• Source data

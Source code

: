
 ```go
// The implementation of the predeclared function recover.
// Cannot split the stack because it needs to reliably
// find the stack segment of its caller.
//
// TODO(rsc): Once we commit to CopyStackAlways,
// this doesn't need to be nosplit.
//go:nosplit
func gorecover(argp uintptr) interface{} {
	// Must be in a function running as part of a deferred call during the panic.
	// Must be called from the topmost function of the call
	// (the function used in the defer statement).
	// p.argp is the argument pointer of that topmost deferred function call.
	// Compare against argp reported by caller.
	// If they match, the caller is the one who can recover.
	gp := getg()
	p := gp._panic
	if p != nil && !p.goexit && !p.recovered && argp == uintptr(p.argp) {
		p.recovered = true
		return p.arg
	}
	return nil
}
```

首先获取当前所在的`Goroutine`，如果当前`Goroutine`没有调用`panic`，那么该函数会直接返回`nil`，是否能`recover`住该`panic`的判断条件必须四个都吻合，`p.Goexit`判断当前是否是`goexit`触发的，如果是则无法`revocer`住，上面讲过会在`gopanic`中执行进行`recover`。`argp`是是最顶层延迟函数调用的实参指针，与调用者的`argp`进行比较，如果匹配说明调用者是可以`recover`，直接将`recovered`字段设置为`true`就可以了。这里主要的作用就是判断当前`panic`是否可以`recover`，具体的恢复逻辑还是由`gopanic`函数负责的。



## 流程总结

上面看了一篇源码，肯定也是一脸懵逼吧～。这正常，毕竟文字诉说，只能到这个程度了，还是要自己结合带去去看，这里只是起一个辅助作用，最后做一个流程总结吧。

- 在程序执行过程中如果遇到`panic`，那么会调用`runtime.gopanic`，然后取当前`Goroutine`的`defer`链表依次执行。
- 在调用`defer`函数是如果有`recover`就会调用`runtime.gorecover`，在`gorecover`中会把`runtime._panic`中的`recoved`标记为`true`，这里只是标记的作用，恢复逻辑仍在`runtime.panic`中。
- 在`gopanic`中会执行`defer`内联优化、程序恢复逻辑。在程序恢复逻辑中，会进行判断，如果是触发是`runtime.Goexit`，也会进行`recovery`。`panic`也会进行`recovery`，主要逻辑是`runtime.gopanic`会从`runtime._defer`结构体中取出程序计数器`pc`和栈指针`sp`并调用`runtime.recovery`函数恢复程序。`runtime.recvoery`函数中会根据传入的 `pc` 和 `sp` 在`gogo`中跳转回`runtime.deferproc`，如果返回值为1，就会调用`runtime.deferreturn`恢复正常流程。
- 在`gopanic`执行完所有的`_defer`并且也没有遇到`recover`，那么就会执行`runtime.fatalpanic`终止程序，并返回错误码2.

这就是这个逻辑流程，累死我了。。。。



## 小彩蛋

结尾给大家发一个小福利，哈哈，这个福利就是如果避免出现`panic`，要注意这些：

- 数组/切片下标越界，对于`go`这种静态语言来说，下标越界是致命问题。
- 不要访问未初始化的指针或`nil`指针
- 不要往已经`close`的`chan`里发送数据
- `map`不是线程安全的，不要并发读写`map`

* * *

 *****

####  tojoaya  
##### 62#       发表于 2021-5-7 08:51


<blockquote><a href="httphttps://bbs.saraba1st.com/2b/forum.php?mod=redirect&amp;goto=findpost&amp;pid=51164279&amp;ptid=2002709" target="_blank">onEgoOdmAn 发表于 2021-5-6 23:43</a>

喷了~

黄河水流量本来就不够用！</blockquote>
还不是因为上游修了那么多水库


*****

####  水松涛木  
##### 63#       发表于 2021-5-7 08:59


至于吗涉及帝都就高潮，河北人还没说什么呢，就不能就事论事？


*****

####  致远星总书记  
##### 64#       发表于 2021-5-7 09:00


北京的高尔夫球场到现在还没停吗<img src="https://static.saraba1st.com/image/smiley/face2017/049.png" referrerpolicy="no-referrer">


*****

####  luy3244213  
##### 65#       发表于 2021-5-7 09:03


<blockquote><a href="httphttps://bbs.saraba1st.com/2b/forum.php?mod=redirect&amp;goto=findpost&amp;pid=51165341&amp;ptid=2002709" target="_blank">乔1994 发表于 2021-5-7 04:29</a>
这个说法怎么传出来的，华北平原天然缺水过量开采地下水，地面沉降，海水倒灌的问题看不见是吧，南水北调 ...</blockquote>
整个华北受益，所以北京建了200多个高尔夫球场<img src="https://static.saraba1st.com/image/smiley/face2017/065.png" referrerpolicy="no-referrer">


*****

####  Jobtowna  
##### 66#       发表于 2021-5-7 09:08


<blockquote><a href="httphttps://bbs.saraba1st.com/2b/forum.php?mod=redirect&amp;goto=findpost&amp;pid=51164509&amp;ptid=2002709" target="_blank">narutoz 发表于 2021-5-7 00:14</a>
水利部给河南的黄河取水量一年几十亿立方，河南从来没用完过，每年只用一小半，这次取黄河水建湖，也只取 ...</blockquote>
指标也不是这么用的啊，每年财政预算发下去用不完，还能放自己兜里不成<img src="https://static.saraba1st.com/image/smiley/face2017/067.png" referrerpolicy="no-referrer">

• Task instructions
Find and copy each line of the data where "Must" is present.

• Task output
	// Must be in a function running as part of a deferred call during the panic.
	// Must be called from the topmost function of the call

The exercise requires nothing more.